Problem to work on
Take every line containing "compression" from the material and copy it.

Provided data

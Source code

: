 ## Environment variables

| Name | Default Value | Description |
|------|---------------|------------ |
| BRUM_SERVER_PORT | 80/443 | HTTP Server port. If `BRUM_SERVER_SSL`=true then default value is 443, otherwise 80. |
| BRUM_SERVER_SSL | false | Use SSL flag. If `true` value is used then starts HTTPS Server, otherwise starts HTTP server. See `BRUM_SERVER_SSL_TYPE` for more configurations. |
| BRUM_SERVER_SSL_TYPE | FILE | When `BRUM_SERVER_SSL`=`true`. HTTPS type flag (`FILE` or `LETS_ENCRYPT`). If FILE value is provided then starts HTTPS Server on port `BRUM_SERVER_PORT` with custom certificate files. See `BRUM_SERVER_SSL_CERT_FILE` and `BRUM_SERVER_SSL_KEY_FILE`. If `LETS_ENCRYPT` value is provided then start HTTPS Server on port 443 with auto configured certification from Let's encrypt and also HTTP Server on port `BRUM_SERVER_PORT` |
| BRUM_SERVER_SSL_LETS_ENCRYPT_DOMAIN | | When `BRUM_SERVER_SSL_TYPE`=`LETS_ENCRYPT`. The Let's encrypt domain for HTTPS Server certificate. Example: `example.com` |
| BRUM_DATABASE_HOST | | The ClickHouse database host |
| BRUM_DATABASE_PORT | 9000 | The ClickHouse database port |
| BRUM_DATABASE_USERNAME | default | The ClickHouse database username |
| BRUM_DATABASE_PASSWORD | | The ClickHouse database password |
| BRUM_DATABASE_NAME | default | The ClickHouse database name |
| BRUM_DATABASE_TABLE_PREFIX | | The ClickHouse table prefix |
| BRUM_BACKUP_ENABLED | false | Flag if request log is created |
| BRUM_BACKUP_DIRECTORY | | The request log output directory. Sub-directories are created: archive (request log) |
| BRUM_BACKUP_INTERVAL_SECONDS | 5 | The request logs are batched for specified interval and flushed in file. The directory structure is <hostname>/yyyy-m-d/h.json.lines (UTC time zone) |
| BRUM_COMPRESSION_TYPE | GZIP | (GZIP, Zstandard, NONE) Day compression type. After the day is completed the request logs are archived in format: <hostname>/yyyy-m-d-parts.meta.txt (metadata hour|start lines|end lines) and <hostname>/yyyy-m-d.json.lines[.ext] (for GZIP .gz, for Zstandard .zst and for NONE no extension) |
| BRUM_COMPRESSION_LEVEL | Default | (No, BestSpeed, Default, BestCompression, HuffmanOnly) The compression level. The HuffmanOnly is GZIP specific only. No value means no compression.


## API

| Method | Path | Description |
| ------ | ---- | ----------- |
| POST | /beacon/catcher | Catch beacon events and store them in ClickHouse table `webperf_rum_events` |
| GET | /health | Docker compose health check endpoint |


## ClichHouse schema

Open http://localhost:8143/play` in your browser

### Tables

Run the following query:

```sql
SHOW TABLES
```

Answer
| BRUM_COMPRESSION_TYPE | GZIP | (GZIP, Zstandard, NONE) Day compression type. After the day is completed the request logs are archived in format: <hostname>/yyyy-m-d-parts.meta.txt (metadata hour|start lines|end lines) and <hostname>/yyyy-m-d.json.lines[.ext] (for GZIP .gz, for Zstandard .zst and for NONE no extension) |
| BRUM_COMPRESSION_LEVEL | Default | (No, BestSpeed, Default, BestCompression, HuffmanOnly) The compression level. The HuffmanOnly is GZIP specific only. No value means no compression.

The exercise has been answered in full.